--- TASK INPUTS Enclosed Below ---
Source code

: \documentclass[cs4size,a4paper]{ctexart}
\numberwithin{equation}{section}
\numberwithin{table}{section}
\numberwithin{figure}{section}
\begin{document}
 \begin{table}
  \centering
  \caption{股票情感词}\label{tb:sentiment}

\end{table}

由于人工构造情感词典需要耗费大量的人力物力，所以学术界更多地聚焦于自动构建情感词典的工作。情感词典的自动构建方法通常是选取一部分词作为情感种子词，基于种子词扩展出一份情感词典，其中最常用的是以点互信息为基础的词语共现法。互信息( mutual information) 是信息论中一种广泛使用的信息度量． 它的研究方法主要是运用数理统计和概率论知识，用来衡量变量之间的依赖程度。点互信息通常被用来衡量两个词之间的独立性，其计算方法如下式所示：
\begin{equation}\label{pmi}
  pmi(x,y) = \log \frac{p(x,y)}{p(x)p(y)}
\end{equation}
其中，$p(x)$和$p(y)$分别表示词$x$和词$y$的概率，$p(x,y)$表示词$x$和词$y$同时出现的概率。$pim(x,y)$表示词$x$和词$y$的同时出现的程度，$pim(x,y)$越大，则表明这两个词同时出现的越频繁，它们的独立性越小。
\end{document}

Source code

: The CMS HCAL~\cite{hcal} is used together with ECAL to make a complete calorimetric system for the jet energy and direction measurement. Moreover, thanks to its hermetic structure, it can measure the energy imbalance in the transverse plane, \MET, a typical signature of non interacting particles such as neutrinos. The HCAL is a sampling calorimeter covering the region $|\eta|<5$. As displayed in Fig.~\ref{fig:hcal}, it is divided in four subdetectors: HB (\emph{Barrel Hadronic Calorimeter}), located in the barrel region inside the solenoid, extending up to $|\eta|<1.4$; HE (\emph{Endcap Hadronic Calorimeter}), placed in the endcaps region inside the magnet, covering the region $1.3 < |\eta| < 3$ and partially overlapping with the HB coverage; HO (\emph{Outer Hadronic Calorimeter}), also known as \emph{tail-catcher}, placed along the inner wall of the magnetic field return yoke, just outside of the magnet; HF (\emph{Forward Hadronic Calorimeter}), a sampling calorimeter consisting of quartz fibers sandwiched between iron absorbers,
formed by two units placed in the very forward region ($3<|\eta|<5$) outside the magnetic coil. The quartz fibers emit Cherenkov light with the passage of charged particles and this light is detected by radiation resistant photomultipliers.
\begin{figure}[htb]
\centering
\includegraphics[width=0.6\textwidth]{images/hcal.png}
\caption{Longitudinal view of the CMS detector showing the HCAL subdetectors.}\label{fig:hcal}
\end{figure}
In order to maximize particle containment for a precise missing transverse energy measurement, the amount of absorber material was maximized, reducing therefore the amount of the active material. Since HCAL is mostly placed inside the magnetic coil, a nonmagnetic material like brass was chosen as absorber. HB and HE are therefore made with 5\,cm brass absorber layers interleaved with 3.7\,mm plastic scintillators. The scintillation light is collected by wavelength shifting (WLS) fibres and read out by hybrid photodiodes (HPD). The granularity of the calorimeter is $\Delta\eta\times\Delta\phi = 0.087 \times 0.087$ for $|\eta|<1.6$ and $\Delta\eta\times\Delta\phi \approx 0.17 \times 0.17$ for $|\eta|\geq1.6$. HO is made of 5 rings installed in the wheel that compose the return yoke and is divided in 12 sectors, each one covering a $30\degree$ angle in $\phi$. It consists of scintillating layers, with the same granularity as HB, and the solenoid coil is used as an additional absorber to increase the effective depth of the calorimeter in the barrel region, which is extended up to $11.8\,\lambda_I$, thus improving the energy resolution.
--- End of Enclosed TASK INPUTS ---
> _TASK ITEM_
Repeat every line exactly, starting with the first line of the entries, and stop once the line containing "is used together" has been given.

> _RESULT BELOW_
Source code

: \documentclass[cs4size,a4paper]{ctexart}
\numberwithin{equation}{section}
\numberwithin{table}{section}
\numberwithin{figure}{section}
\begin{document}
 \begin{table}
  \centering
  \caption{股票情感词}\label{tb:sentiment}

\end{table}

由于人工构造情感词典需要耗费大量的人力物力，所以学术界更多地聚焦于自动构建情感词典的工作。情感词典的自动构建方法通常是选取一部分词作为情感种子词，基于种子词扩展出一份情感词典，其中最常用的是以点互信息为基础的词语共现法。互信息( mutual information) 是信息论中一种广泛使用的信息度量． 它的研究方法主要是运用数理统计和概率论知识，用来衡量变量之间的依赖程度。点互信息通常被用来衡量两个词之间的独立性，其计算方法如下式所示：
\begin{equation}\label{pmi}
  pmi(x,y) = \log \frac{p(x,y)}{p(x)p(y)}
\end{equation}
其中，$p(x)$和$p(y)$分别表示词$x$和词$y$的概率，$p(x,y)$表示词$x$和词$y$同时出现的概率。$pim(x,y)$表示词$x$和词$y$的同时出现的程度，$pim(x,y)$越大，则表明这两个词同时出现的越频繁，它们的独立性越小。
\end{document}

Source code

: The CMS HCAL~\cite{hcal} is used together with ECAL to make a complete calorimetric system for the jet energy and direction measurement. Moreover, thanks to its hermetic structure, it can measure the energy imbalance in the transverse plane, \MET, a typical signature of non interacting particles such as neutrinos. The HCAL is a sampling calorimeter covering the region $|\eta|<5$. As displayed in Fig.~\ref{fig:hcal}, it is divided in four subdetectors: HB (\emph{Barrel Hadronic Calorimeter}), located in the barrel region inside the solenoid, extending up to $|\eta|<1.4$; HE (\emph{Endcap Hadronic Calorimeter}), placed in the endcaps region inside the magnet, covering the region $1.3 < |\eta| < 3$ and partially overlapping with the HB coverage; HO (\emph{Outer Hadronic Calorimeter}), also known as \emph{tail-catcher}, placed along the inner wall of the magnetic field return yoke, just outside of the magnet; HF (\emph{Forward Hadronic Calorimeter}), a sampling calorimeter consisting of quartz fibers sandwiched between iron absorbers,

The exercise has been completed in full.